··· Information provided

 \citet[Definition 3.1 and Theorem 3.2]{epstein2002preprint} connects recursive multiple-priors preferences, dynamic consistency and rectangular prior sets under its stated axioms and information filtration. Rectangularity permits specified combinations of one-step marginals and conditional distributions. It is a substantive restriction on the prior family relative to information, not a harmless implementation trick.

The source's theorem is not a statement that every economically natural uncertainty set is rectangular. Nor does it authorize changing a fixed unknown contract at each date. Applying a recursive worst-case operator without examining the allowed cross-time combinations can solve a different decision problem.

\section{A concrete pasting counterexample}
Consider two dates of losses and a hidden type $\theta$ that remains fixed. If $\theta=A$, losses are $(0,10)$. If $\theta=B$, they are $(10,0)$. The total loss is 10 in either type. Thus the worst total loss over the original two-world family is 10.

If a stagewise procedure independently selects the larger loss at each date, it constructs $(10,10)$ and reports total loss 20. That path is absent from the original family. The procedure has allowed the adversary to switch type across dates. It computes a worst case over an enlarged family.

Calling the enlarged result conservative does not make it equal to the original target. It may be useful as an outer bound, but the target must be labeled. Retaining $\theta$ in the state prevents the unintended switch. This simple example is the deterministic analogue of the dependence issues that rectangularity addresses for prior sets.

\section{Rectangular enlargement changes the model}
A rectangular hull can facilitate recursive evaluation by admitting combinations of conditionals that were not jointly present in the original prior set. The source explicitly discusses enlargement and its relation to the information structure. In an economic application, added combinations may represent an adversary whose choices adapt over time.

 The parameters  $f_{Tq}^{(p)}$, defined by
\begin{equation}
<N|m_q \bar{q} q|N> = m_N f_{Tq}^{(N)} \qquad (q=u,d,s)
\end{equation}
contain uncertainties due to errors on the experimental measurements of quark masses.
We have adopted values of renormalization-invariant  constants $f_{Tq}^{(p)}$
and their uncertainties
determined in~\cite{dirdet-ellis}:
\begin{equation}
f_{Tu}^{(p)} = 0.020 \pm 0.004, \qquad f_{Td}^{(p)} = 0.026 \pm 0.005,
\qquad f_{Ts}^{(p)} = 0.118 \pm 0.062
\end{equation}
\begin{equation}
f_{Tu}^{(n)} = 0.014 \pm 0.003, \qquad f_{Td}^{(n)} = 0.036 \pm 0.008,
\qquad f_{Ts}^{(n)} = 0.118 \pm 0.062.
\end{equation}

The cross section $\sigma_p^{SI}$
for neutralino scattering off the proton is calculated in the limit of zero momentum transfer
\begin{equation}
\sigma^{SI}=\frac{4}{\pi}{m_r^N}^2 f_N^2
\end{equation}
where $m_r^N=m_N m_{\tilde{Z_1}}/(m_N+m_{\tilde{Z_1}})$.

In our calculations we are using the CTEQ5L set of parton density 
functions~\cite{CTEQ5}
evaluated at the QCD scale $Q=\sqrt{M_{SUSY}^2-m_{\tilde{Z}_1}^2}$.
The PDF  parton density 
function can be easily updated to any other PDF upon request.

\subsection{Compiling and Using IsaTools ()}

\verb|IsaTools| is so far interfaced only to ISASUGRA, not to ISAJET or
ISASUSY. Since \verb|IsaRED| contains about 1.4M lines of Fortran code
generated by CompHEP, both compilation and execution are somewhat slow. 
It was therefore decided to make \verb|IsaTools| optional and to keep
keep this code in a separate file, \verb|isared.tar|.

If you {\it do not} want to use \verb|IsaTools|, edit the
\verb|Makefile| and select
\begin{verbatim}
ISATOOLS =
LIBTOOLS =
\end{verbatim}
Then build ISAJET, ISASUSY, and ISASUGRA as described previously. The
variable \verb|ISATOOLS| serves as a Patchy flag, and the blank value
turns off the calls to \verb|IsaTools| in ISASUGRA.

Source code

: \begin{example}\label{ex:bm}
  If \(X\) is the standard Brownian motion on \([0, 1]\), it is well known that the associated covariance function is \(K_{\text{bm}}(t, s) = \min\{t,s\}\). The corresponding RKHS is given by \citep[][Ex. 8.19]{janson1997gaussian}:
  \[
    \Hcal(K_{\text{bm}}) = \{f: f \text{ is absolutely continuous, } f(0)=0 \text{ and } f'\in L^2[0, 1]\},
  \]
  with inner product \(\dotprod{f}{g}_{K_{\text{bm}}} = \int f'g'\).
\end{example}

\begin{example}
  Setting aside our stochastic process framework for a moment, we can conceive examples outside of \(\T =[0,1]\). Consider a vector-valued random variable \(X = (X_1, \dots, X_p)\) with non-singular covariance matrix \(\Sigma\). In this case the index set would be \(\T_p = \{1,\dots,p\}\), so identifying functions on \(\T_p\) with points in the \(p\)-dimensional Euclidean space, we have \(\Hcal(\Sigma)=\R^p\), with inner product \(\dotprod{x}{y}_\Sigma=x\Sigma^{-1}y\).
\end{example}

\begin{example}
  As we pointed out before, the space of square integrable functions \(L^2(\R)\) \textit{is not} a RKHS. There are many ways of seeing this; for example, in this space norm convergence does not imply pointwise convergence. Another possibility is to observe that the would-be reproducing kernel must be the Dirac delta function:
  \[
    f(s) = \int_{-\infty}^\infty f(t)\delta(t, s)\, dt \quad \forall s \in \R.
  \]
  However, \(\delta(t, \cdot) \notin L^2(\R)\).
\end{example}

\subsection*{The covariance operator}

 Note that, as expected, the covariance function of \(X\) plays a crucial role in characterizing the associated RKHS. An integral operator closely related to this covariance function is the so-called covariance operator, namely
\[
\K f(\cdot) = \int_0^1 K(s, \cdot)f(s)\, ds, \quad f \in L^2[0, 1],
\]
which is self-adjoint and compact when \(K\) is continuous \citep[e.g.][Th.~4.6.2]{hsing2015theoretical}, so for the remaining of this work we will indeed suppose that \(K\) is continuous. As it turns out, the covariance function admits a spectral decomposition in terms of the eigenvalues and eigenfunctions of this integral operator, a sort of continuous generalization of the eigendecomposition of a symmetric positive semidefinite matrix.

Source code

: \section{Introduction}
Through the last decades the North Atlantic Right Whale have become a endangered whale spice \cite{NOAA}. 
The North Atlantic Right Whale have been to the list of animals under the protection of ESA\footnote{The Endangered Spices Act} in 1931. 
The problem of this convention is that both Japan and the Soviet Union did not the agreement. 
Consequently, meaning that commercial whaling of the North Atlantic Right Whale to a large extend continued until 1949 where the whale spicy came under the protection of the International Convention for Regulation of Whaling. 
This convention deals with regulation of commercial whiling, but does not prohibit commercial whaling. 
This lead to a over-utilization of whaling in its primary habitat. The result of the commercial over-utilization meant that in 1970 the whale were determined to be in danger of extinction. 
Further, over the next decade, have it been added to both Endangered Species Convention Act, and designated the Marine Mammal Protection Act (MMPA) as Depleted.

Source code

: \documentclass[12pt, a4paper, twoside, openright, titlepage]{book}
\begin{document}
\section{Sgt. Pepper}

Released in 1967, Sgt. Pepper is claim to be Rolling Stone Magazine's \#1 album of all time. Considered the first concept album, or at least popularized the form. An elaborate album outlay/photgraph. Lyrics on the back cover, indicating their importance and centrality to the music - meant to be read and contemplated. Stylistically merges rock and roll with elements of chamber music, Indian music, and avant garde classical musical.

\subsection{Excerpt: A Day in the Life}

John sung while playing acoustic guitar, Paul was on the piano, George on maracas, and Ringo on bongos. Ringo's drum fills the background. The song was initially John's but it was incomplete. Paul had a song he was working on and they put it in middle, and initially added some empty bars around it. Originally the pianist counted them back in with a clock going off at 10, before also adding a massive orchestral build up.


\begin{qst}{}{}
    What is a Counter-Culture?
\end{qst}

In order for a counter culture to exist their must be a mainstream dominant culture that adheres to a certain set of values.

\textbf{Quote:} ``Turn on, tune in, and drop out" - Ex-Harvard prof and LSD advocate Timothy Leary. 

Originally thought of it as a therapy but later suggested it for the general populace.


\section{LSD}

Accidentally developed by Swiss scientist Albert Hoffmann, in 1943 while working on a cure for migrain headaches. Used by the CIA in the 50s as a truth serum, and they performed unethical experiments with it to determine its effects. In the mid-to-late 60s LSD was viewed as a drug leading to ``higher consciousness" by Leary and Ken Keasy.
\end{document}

······

What the task asks:
Your answer must be the lines from the first line of the entries above through the line that contains "If a stagewise", written out exactly.

Result:
 \citet[Definition 3.1 and Theorem 3.2]{epstein2002preprint} connects recursive multiple-priors preferences, dynamic consistency and rectangular prior sets under its stated axioms and information filtration. Rectangularity permits specified combinations of one-step marginals and conditional distributions. It is a substantive restriction on the prior family relative to information, not a harmless implementation trick.

The source's theorem is not a statement that every economically natural uncertainty set is rectangular. Nor does it authorize changing a fixed unknown contract at each date. Applying a recursive worst-case operator without examining the allowed cross-time combinations can solve a different decision problem.

\section{A concrete pasting counterexample}
Consider two dates of losses and a hidden type $\theta$ that remains fixed. If $\theta=A$, losses are $(0,10)$. If $\theta=B$, they are $(10,0)$. The total loss is 10 in either type. Thus the worst total loss over the original two-world family is 10.

If a stagewise procedure independently selects the larger loss at each date, it constructs $(10,10)$ and reports total loss 20. That path is absent from the original family. The procedure has allowed the adversary to switch type across dates. It computes a worst case over an enlarged family.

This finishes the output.